In the U.S. at the same time, President Johnson in the wake of President Kennedy’s assassination, and with some skillful maneuvering by veteran legislator Wilbur Mills, passed our own Medicare, a universal program as well, but only for citizens over 65. It was federally funded and federally directed, having proven a few years earlier that voluntary enrollment programs controlled by individual states would fail. They also passed Medicaid, which like the Canadian program included a mix of federal and state funding, and delegation of responsibility for care delivery to the states. Standard setting was weaker than in Canada, and wide variability became immediately apparent both in the definition of who qualified, what was covered, and the level of each states financial commitment to services.
The Canadian government at the time held tightly to the principle of universality and public funding with federal and territorial governments serving as “single-payers”. This decision was grounded in the philosophy that Canada’s success ultimately depended on the health of Canadians, that this health was a human right, and that excessive administration would drive up cost and complexity, placing an undue burden on their citizens. Fee schedules were standard across geography and population, and negotiations with doctors and hospitals in each province or territory, as part of the budget setting process, allowed for prioritization and full transparency. Providers submitted bills for services. Government paid the bills. And the patient was left alone.
The U.S. chose an opposite course. With full faith in capitalism and competition, they reasoned that inclusion of private insurance companies, who were already deeply entrenched in their employer based health insurance system, would through competition with each other hold costs in check. U.S. doctors as well billed fees for services, but there were no annual budgets, highly variable rules and coverage, and remarkable complexity and variability that confused everyone. It also didn’t hold down costs, as insurers, responding to their shareholders managed to remove at their peak 25 cents on the dollar for their services.
In 1984, as part of their national commitment to continuous thoughtful evolution, the Canadian government passed the Canada Health Act which combined their hospital and medical acts and refined and reinforced their administration of the program as well as four anchoring pillars – portability, accessibility, universality and comprehensiveness. The deliberations were out in the open and fully transparent.

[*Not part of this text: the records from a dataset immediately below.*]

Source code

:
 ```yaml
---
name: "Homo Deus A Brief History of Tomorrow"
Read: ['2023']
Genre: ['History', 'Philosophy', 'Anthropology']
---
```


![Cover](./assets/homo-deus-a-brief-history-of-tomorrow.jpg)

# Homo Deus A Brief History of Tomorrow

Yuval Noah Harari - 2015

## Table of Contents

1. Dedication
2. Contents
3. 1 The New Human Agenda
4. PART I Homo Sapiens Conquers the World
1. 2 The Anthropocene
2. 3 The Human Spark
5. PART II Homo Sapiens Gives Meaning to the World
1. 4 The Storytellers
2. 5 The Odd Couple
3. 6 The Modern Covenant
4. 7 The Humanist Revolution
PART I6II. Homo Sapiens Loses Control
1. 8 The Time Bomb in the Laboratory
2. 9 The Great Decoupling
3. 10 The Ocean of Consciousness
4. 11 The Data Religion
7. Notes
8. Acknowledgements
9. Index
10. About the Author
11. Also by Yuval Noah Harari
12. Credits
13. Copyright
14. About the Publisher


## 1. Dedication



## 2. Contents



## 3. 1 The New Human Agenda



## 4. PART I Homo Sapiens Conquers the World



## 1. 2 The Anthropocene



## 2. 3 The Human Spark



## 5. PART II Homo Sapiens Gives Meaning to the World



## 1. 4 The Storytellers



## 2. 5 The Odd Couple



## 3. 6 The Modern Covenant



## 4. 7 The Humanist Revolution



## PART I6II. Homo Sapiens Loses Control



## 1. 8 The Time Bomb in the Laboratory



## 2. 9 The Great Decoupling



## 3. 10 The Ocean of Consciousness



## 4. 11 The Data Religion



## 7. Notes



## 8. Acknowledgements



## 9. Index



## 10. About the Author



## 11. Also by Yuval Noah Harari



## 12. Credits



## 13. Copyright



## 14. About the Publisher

In 1984, with U.S. health care costs careening out of control, and an AIDS epidemic gaining steam absent government leadership, the U.S. once again placed all her cards on “private enterprise”. Four years earlier, in the waning days of a one term presidency mired in recession, President Carter had reluctantly signed the Bayh-Dole Act. The legislation released 26,000 federal patents (derived from federally funded research) for private use by industry and academic health centers. The scientific progress unleashed was undeniable, but the loss of checks and balances and the realignment of values and power within premier academic health centers uncoupled entrepreneurship and scientific progress from human progress. An unholy alliance at the center of a medical-industrial complex had been consummated.